Reviewed by Don Kreipke:
Bubblegum Crisis (BGC) is a mini-series of eight original video animes set in near future Tokyo. This series is to animation as Blade Runner is to live action. Definitive cyberpunk fare, BGC is a standard against which other works of the genre are often measured.
The protagonists are four women high-tech mercenaries, called the Knight Sabers, who are basically virtuous, but operate in a murky zone of legality and vigilantism to accomplish usually meritorious ends. This dual nature of the protagonists isn't entirely glossed over, however. Occasionally, the storyline or even dialogue gives the viewer pause to consider the ethics of their actions.
There is a goodly amount of violence that gets pretty graphic. Nastiest violence occurs when bad guys attack police officers or bystanders. Targets of the 'Sabers are usually robots called "boomers", but not always. However, often, the artificial intelligence driven boomers can assume very, very, very human-like external appearances and emotional qualities; so, it becomes quite easy for the 20th century Homo sapiens video viewer to empathize with them.
Language in the dialogue is sometimes quite strong (life in the cyberpunk 21st century is VERY stressful), but sexual content, by and large, is nil throughout the series. Instances of nudity are present in most of the episodes, almost always in a non-sexual context. And usually, they're so fleeting that you'll miss them if you look away from the TV screen to grab that of fistful of popcorn just at the right time.
Nutshell review: A visually intense action series that nevertheless allows the thoughtful viewer to reflect upon the concepts of justice and what it means to be human. BGC is a VERY highly regarded anime classic.
BGC #1: Bubblegum Crisis
This episode, along with episodes 2 and 3, is part of a trilogy that introduces the characters and sets the mood. This episode is one of the more violent of the series. There's a very brief glimpse of an unclothed juvenile-female-appearing boomer under construction. This particular child-like robot is one with whom both parents and children would sympathize considerably.
BGC #2: Born to Kill
Brief casual nudity as the team dresses for the final battle, seems very appropriate and somehow tender and touching considering the violence that follows... On that note, there are a couple of violent, graphically bloody scenes that might not be suitable for small ones; in one particularly graphic scene, a murderer pauses to lick a drop of blood off the cheek of a pretty young woman before the job is completed.
BGC #3: Blow Up
The denouement of the introductory trilogy, "Blow Up" is bit less violent than the first two episodes of the trilogy, but not much. There's another very brief flash of female nudity as the 'Sabers climb into their armor for the Gunfight at the t-OK-yo Corral.)
BGC #4: Revenge Road
A stand-alone, logically complete story, BGC #4 is less violent than the introductory first three. This episode philosophically explores how totally blind hatred can usurp and control a person's innate humanity. It's really hard to dislike the "bad guys"; the viewer feels more sorry for them than anything.

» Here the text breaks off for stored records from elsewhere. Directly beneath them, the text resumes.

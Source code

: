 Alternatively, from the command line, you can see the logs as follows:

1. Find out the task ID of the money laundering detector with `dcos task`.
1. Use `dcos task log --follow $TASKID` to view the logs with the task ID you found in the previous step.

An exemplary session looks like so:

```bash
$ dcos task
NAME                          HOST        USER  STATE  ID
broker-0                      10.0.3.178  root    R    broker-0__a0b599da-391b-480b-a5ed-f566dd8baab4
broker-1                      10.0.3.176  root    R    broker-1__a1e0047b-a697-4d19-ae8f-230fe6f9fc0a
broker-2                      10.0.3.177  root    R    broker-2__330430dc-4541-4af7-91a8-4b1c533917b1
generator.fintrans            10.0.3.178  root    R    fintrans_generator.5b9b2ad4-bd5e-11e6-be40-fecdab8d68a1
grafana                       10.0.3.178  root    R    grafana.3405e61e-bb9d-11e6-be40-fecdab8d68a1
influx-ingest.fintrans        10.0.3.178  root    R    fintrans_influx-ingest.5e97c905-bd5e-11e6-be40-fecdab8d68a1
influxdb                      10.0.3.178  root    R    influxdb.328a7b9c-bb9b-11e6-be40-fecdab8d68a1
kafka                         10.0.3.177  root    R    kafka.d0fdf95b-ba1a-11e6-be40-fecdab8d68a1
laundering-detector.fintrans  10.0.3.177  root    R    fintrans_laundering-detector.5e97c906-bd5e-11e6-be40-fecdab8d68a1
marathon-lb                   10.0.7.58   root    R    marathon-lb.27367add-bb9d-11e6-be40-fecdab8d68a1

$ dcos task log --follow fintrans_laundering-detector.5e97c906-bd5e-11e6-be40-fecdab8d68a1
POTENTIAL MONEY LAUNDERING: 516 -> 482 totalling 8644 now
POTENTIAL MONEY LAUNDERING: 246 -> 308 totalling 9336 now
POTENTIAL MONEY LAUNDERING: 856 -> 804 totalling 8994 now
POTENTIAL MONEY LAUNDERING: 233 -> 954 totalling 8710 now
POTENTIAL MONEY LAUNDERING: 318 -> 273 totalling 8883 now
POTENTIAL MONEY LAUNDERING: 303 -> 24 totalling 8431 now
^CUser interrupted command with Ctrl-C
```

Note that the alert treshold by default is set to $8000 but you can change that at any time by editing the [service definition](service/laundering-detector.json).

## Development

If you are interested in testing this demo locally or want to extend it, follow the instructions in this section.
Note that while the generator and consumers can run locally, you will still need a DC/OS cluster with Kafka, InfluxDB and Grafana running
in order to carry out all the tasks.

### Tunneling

BGC #5: Moonlight Rambler and BGC #6: Red Eyes
An inseparable duet with mildly graphic violence. The robot antagonists here are remarkably human; once again, it's hard to figure out if one should have sympathy or antipathy for them.
BGC #7: Double Vision
Another stand-alone episode. Its violence escalates to the level of the first three stories. There's a brief run of in-the-shower nudity in a semi-sexual context (a protagonist, disguised as a prostitute, getting ready to "go to work"). BGC #7 is yet another story that verifies the futility of revenge.
BGC #8: Scoop Chase
This episode backs off the usual dark mood of the first seven as the characters assume a more humorous interaction with one another. Strong language decreases slightly, but the level of violence does so considerably (of course, the by now obligatory exploding police helicopter sequence still shows up). Midway through the episode, the leader of the Knight Sabers and a teen-ager talk about the ethics of the group's activities in a pointed discussion that, on a deeper plane, examines the fine balance of good and evil in some human endeavors.